[To do]
Take every line from the records below that includes the word "media".

--- Data for analysis Enclosed Below ---

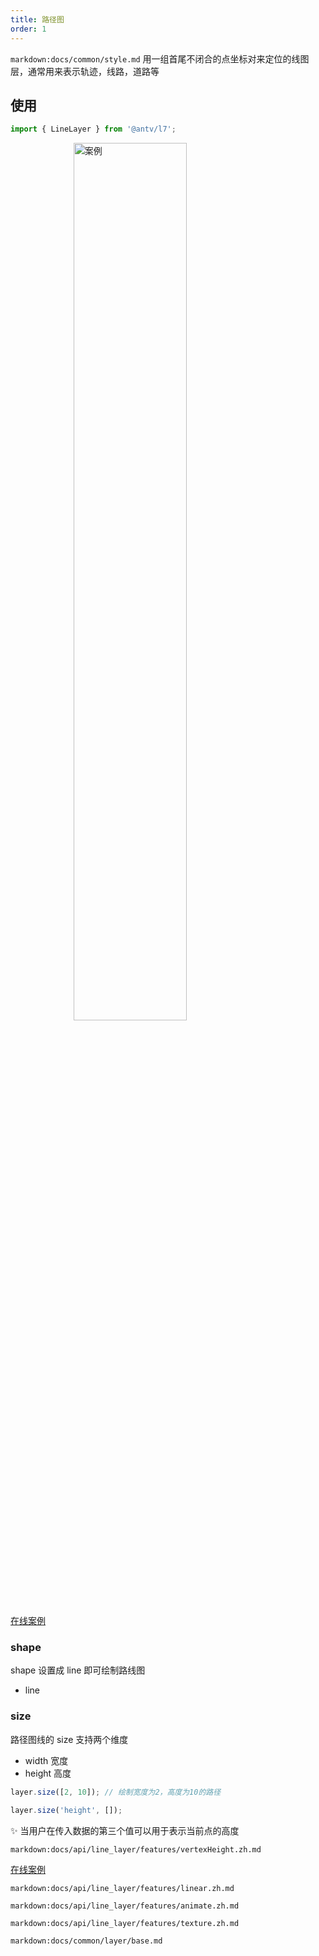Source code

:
 ```yaml
---
title: 路径图
order: 1
---
```


`markdown:docs/common/style.md`
用一组首尾不闭合的点坐标对来定位的线图层，通常用来表示轨迹，线路，道路等

## 使用

```javascript
import { LineLayer } from '@antv/l7';
```

<img width="60%" style="display: block;margin: 0 auto;" alt="案例" src='https://gw.alipayobjects.com/mdn/antv_site/afts/img/A*VJX5Qo7ufaAAAAAAAAAAAABkARQnAQ'>

[在线案例](../../../examples/gallery/animate#animate_path)

### shape

shape 设置成 line 即可绘制路线图

- line

### size

路径图线的 size 支持两个维度

- width 宽度
- height 高度

```javascript
layer.size([2, 10]); // 绘制宽度为2，高度为10的路径

layer.size('height', []);
```

✨ 当用户在传入数据的第三个值可以用于表示当前点的高度

`markdown:docs/api/line_layer/features/vertexHeight.zh.md`

[在线案例](../../../examples/line/isoline#height)

`markdown:docs/api/line_layer/features/linear.zh.md`

`markdown:docs/api/line_layer/features/animate.zh.md`

`markdown:docs/api/line_layer/features/texture.zh.md`

`markdown:docs/common/layer/base.md`
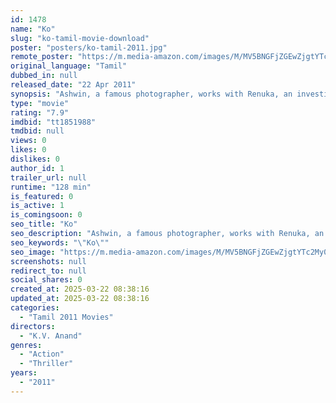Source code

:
 ```yaml
---
id: 1478
name: "Ko"
slug: "ko-tamil-movie-download"
poster: "posters/ko-tamil-2011.jpg"
remote_poster: "https://m.media-amazon.com/images/M/MV5BNGFjZGEwZjgtYTc2My00ZDM1LWEwOWItMGNjM2NmOGIyYjM5XkEyXkFqcGc@._V1_SX300.jpg"
original_language: "Tamil"
dubbed_in: null
released_date: "22 Apr 2011"
synopsis: "Ashwin, a famous photographer, works with Renuka, an investigative journalist. When one of their colleagues, Saro, gets killed during a political meet, Ashwin and Renuka decide to investigate."
type: "movie"
rating: "7.9"
imdbid: "tt1851988"
tmdbid: null
views: 0
likes: 0
dislikes: 0
author_id: 1
trailer_url: null
runtime: "128 min"
is_featured: 0
is_active: 1
is_comingsoon: 0
seo_title: "Ko"
seo_description: "Ashwin, a famous photographer, works with Renuka, an investigative journalist. When one of their colleagues, Saro, gets killed during a political meet, Ashwin and Renuka decide to investigate."
seo_keywords: "\"Ko\""
seo_image: "https://m.media-amazon.com/images/M/MV5BNGFjZGEwZjgtYTc2My00ZDM1LWEwOWItMGNjM2NmOGIyYjM5XkEyXkFqcGc@._V1_SX300.jpg"
screenshots: null
redirect_to: null
social_shares: 0
created_at: 2025-03-22 08:38:16
updated_at: 2025-03-22 08:38:16
categories:
  - "Tamil 2011 Movies"
directors:
  - "K.V. Anand"
genres:
  - "Action"
  - "Thriller"
years:
  - "2011"
---
```

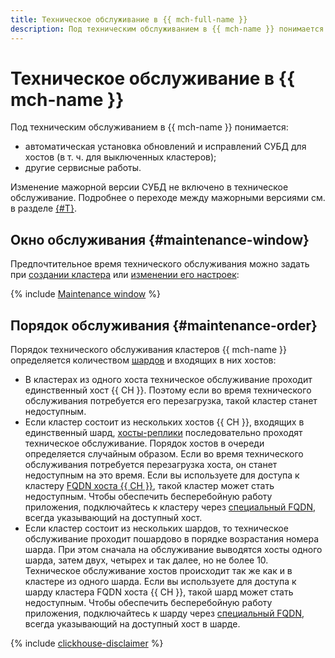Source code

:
 ```yaml
---
title: Техническое обслуживание в {{ mch-full-name }}
description: Под техническим обслуживанием в {{ mch-name }} понимается автоматическая установка обновлений и исправлений СУБД для хостов (в т. ч. для выключенных кластеров), изменение класса хостов и размера хранилища и другие сервисные работы.
---
```


# Техническое обслуживание в {{ mch-name }}

Под техническим обслуживанием в {{ mch-name }} понимается:

* автоматическая установка обновлений и исправлений СУБД для хостов (в т. ч. для выключенных кластеров);
* другие сервисные работы.

Изменение мажорной версии СУБД не включено в техническое обслуживание. Подробнее о переходе между мажорными версиями см. в разделе [{#T}](../operations/cluster-version-update.md).

## Окно обслуживания {#maintenance-window}

Предпочтительное время технического обслуживания можно задать при [создании кластера](../operations/cluster-create.md) или [изменении его настроек](../operations/update.md):

{% include [Maintenance window](../../_includes/mdb/maintenance-window.md) %}

## Порядок обслуживания {#maintenance-order}

Порядок технического обслуживания кластеров {{ mch-name }} определяется количеством [шардов](sharding.md) и входящих в них хостов:

* В кластерах из одного хоста техническое обслуживание проходит единственный хост {{ CH }}. Поэтому если во время технического обслуживания потребуется его перезагрузка, такой кластер станет недоступным.
* Если кластер состоит из нескольких хостов {{ CH }}, входящих в единственный шард, [хосты-реплики](replication.md) последовательно проходят техническое обслуживание. Порядок хостов в очереди определяется случайным образом. Если во время технического обслуживания потребуется перезагрузка хоста, он станет недоступным на это время. Если вы используете для доступа к кластеру [FQDN хоста {{ CH }}](network.md#hostname), такой кластер может стать недоступным. Чтобы обеспечить бесперебойную работу приложения, подключайтесь к кластеру через [специальный FQDN](../operations/connect/fqdn.md#auto), всегда указывающий на доступный хост.
* Если кластер состоит из нескольких шардов, то техническое обслуживание проходит пошардово в порядке возрастания номера шарда. При этом сначала на обслуживание выводятся хосты одного шарда, затем двух, четырех и так далее, но не более 10. Техническое обслуживание хостов происходит так же как и в кластере из одного шарда. Если вы используете для доступа к шарду кластера FQDN хоста {{ CH }}, такой шард может стать недоступным. Чтобы обеспечить бесперебойную работу приложения, подключайтесь к шарду через [специальный FQDN](../operations/connect/fqdn.md#auto), всегда указывающий на доступный хост в шарде.

{% include [clickhouse-disclaimer](../../_includes/clickhouse-disclaimer.md) %}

--- End of Enclosed Data for analysis ---

[Written answer]
remote_poster: "https://m.media-amazon.com/images/M/MV5BNGFjZGEwZjgtYTc2My00ZDM1LWEwOWItMGNjM2NmOGIyYjM5XkEyXkFqcGc@._V1_SX300.jpg"
seo_image: "https://m.media-amazon.com/images/M/MV5BNGFjZGEwZjgtYTc2My00ZDM1LWEwOWItMGNjM2NmOGIyYjM5XkEyXkFqcGc@._V1_SX300.jpg"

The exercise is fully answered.